Your goal: State how many lines in the entries below contain "deployment". Write nothing but the number.

Provided material:
BEGIN
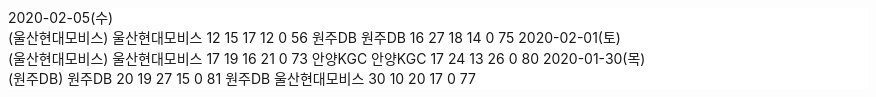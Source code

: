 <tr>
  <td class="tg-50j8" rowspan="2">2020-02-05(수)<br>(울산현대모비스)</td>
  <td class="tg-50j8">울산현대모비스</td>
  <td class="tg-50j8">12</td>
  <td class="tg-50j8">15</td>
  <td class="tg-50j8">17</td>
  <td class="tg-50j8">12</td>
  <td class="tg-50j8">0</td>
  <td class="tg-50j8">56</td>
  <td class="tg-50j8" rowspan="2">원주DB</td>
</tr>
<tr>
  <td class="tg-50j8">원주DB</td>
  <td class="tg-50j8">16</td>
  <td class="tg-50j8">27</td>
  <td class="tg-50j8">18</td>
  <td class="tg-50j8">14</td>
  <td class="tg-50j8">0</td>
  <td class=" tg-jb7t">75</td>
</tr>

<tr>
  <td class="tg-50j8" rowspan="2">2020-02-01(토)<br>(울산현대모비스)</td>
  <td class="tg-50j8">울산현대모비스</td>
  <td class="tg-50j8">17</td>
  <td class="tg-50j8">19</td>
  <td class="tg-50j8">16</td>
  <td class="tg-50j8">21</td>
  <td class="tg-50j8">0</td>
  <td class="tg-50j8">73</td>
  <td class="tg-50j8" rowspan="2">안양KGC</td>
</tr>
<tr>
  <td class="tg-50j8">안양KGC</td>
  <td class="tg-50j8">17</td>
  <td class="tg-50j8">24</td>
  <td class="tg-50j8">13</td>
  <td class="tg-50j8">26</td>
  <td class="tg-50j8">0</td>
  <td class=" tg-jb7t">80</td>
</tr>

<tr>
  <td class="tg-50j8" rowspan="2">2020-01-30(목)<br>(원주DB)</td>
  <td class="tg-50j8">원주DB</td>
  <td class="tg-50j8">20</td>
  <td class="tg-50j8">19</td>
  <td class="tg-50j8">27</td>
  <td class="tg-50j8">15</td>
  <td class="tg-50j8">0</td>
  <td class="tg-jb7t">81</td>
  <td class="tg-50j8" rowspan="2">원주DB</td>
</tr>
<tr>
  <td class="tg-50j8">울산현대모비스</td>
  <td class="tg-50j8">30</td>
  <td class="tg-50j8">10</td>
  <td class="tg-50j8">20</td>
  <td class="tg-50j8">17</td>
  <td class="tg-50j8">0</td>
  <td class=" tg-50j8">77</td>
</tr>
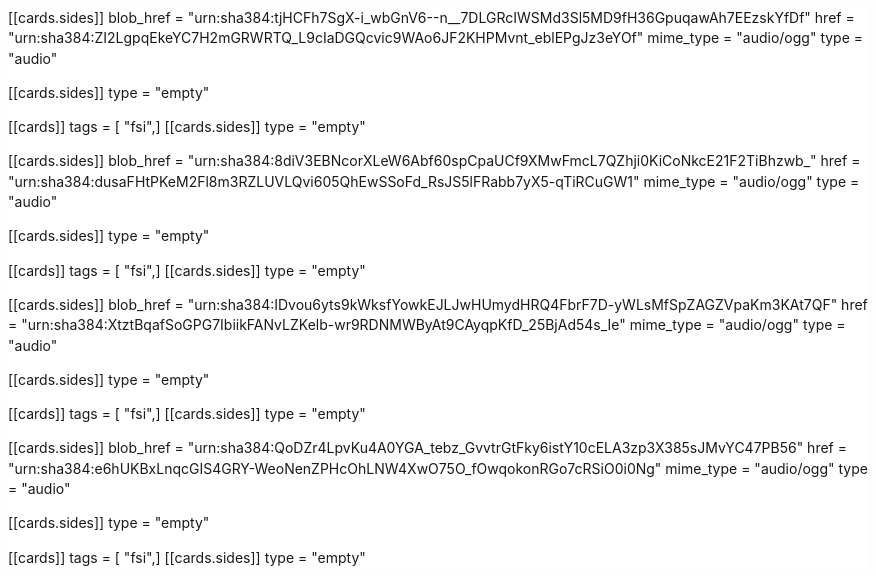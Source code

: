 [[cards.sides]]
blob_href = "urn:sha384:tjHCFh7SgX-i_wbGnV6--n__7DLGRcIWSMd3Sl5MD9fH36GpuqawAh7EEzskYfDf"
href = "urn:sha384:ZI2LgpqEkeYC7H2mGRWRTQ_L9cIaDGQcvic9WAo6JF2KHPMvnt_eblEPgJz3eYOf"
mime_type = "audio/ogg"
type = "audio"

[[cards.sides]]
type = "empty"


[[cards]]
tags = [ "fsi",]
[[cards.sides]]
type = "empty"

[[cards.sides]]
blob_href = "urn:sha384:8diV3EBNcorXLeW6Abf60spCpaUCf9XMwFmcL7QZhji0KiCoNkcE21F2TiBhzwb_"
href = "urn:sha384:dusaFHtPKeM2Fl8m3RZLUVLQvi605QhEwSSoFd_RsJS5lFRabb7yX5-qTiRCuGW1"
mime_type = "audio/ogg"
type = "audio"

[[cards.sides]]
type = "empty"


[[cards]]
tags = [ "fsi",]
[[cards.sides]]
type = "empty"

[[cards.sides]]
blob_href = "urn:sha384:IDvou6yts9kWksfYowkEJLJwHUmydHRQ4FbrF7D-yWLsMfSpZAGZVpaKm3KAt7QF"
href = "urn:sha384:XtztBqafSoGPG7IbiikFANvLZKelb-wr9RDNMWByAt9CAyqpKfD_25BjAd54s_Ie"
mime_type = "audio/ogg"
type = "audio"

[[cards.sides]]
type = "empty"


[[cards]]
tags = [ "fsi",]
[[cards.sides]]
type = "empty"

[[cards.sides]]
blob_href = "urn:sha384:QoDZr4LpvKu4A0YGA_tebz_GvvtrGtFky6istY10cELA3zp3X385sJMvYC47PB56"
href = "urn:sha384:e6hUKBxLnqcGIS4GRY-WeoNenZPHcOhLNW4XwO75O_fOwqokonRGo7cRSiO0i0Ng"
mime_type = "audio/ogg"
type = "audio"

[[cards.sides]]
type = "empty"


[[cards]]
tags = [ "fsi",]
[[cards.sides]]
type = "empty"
END
BEGIN
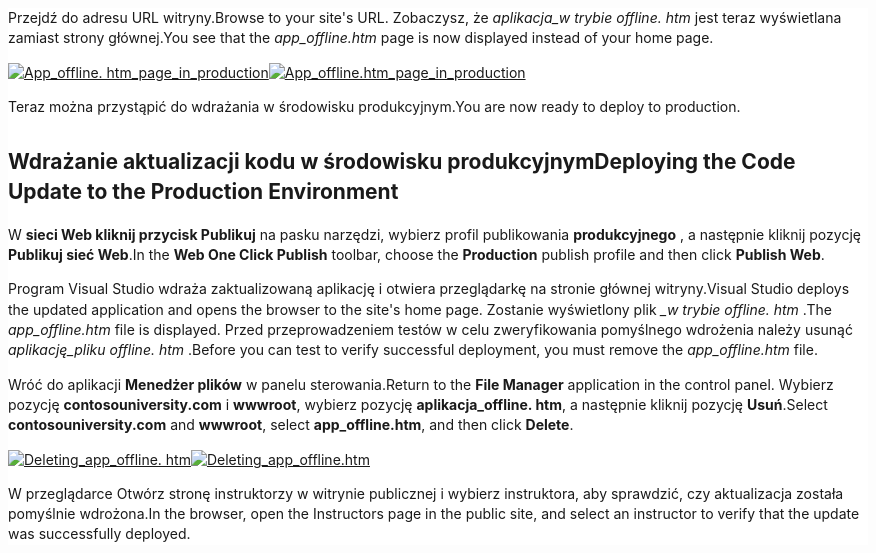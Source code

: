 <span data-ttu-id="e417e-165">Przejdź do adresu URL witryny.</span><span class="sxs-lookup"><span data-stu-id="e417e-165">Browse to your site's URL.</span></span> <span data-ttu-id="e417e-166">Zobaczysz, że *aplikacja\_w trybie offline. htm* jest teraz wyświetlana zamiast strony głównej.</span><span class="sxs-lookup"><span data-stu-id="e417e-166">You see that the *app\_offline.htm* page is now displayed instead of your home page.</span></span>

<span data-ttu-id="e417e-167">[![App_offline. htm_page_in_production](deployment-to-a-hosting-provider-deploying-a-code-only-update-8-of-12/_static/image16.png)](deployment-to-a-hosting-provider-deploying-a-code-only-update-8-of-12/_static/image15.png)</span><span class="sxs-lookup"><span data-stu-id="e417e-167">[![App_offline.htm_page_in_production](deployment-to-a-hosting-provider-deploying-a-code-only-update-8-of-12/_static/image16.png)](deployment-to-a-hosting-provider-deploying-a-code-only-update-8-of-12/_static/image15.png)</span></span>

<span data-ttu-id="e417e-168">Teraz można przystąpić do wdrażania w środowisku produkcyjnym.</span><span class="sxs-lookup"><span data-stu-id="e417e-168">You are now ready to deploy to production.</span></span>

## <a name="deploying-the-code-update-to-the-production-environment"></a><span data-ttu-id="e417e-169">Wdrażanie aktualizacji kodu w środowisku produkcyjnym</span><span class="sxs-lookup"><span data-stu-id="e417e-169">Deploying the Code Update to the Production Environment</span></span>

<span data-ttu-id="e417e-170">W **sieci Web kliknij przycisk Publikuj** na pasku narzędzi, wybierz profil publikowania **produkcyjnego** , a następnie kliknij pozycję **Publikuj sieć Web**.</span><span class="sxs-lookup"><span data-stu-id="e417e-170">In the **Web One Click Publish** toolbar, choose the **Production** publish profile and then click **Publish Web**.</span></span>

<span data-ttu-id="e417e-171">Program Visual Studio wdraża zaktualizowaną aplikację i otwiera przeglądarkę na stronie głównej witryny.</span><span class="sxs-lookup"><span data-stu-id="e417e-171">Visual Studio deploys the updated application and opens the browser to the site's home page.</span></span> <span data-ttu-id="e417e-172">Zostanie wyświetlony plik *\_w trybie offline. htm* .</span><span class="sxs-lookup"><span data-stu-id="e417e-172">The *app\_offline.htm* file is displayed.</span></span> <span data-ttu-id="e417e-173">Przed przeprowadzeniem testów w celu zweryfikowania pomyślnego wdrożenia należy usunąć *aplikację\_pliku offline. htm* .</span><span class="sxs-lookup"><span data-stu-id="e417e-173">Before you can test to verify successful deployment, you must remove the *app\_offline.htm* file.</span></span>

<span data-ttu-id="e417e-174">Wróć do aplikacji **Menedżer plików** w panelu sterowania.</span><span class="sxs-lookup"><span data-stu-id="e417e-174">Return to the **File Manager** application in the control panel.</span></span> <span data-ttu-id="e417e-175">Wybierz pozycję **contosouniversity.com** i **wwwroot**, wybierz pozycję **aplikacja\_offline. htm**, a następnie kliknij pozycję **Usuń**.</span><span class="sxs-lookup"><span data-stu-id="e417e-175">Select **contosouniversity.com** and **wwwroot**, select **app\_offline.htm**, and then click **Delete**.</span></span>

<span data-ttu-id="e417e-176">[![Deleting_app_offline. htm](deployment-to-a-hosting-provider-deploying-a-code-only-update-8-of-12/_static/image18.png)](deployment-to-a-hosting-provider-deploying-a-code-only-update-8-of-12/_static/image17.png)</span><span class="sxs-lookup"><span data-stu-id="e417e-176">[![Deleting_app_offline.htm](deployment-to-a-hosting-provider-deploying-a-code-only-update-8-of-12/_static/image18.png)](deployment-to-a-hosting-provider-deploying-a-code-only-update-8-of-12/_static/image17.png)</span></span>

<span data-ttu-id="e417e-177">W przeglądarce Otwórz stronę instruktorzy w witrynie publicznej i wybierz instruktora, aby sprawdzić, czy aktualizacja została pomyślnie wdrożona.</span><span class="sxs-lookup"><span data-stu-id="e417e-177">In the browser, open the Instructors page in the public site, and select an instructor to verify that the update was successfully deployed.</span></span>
END
BEGIN
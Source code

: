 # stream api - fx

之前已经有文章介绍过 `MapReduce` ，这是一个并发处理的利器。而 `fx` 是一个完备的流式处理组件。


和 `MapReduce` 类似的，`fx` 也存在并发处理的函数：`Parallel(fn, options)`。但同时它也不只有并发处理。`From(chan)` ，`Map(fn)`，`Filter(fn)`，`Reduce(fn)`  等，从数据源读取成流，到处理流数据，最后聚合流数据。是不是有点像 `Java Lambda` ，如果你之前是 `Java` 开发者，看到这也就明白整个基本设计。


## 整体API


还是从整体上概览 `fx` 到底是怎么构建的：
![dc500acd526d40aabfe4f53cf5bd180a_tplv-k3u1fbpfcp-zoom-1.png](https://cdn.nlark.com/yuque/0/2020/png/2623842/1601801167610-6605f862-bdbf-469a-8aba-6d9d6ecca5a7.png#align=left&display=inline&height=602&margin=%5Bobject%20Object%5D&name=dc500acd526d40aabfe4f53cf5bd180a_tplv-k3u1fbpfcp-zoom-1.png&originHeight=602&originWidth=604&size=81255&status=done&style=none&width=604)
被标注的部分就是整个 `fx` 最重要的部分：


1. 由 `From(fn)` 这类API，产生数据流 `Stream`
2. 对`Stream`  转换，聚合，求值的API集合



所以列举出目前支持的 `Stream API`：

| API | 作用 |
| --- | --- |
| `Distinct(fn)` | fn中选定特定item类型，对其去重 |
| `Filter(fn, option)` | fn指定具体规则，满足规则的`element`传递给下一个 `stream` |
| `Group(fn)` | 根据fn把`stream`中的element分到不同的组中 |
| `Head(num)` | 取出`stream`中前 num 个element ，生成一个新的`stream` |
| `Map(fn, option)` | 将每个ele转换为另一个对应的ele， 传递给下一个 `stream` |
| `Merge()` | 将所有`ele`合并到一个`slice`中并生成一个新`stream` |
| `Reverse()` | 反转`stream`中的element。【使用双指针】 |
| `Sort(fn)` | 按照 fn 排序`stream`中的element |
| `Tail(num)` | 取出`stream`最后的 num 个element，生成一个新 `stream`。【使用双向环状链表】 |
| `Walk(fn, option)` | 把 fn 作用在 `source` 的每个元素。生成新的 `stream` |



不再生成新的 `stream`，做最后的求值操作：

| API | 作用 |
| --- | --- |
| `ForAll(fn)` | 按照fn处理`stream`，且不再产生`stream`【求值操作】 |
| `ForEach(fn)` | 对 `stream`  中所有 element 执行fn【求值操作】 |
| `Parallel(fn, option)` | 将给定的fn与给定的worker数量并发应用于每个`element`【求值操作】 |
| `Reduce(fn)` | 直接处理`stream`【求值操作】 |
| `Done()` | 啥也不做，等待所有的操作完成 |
END
Answer below: 3